Neither approach is better in an absolute sense. Yoga breathing prioritizes relaxation and flexibility. Pilates breathing prioritizes stability and control. If you practice both, match the breathing style to the class you’re in rather than trying to use one pattern everywhere.

Dealing With Side Stitches

That sharp pain below your ribs during a run or brisk walk is a side stitch. The exact cause isn’t fully understood, but one leading theory is that it comes from irritation of the membrane lining the inside of your abdominal cavity. It tends to happen when breathing is shallow, erratic, or when you’ve eaten too close to exercise.

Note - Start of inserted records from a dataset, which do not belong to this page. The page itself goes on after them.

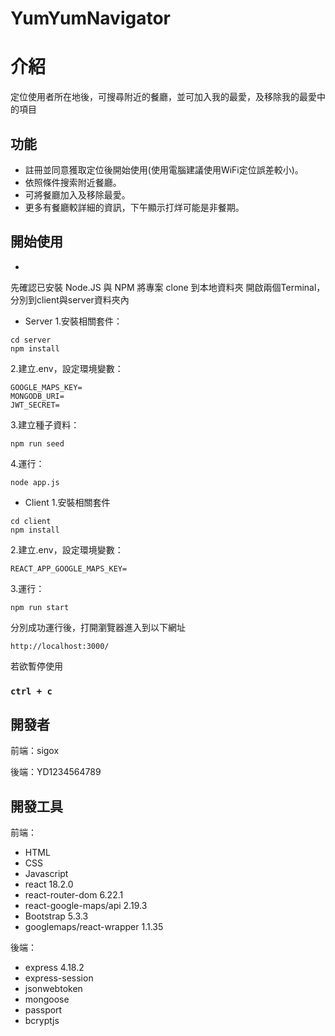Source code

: # YumYumNavigator

# 介紹

定位使用者所在地後，可搜尋附近的餐廳，並可加入我的最愛，及移除我的最愛中的項目

## 功能
- 註冊並同意獲取定位後開始使用(使用電腦建議使用WiFi定位誤差較小)。
- 依照條件搜索附近餐廳。
- 可將餐廳加入及移除最愛。
- 更多有餐廳較詳細的資訊，下午顯示打烊可能是非餐期。

## 開始使用
-
先確認已安裝 Node.JS 與 NPM 
將專案 clone 到本地資料夾
開啟兩個Terminal，分別到client與server資料夾內
- Server
1.安裝相關套件：
```
cd server
npm install
```
2.建立.env，設定環境變數：  
```
GOOGLE_MAPS_KEY=
MONGODB_URI=
JWT_SECRET=
```
3.建立種子資料：
```
npm run seed
```
4.運行：
```
node app.js
```

- Client
1.安裝相關套件
```
cd client
npm install
```
2.建立.env，設定環境變數：  
```
REACT_APP_GOOGLE_MAPS_KEY=
```
3.運行：
```
npm run start
```


分別成功運行後，打開瀏覽器進入到以下網址
```
http://localhost:3000/
```

若欲暫停使用
### `ctrl + c`

## 開發者

前端：sigox

後端：YD1234564789

## 開發工具

前端：
- HTML
- CSS
- Javascript
- react 18.2.0
- react-router-dom 6.22.1
- react-google-maps/api 2.19.3
- Bootstrap 5.3.3
- googlemaps/react-wrapper 1.1.35

後端：
- express 4.18.2
- express-session
- jsonwebtoken
- mongoose
- passport
- bcryptjs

If a stitch hits mid-workout, slow your pace and take a deep breath in. Then exhale slowly and completely. Repeat this several times. The deep, controlled breathing helps relax the contracted muscles around the area. Some runners find relief by exhaling when the foot opposite the stitch side strikes the ground, which shifts the impact load away from the irritated area. Adopting the rhythmic breathing patterns described earlier can also help prevent stitches from developing in the first place.

Warming Up Your Breathing

Most people warm up their muscles but not their breathing. Spending about 15 minutes on gentle movement before intense exercise gives your respiratory system time to adjust. Start with light activity (walking, easy cycling, dynamic stretches) while focusing on slow, nasal, diaphragmatic breaths. This gradually opens your airways, warms the air reaching your lungs, and lets your breathing rate climb in sync with your heart rate rather than spiking all at once when you start your main workout.

This is especially important in cold or dry conditions, where jumping straight into hard effort can trigger coughing, chest tightness, or airway constriction. A proper breathing warm-up doesn’t require any special technique. Just ease into your workout and pay attention to your breath for the first few minutes instead of ignoring it.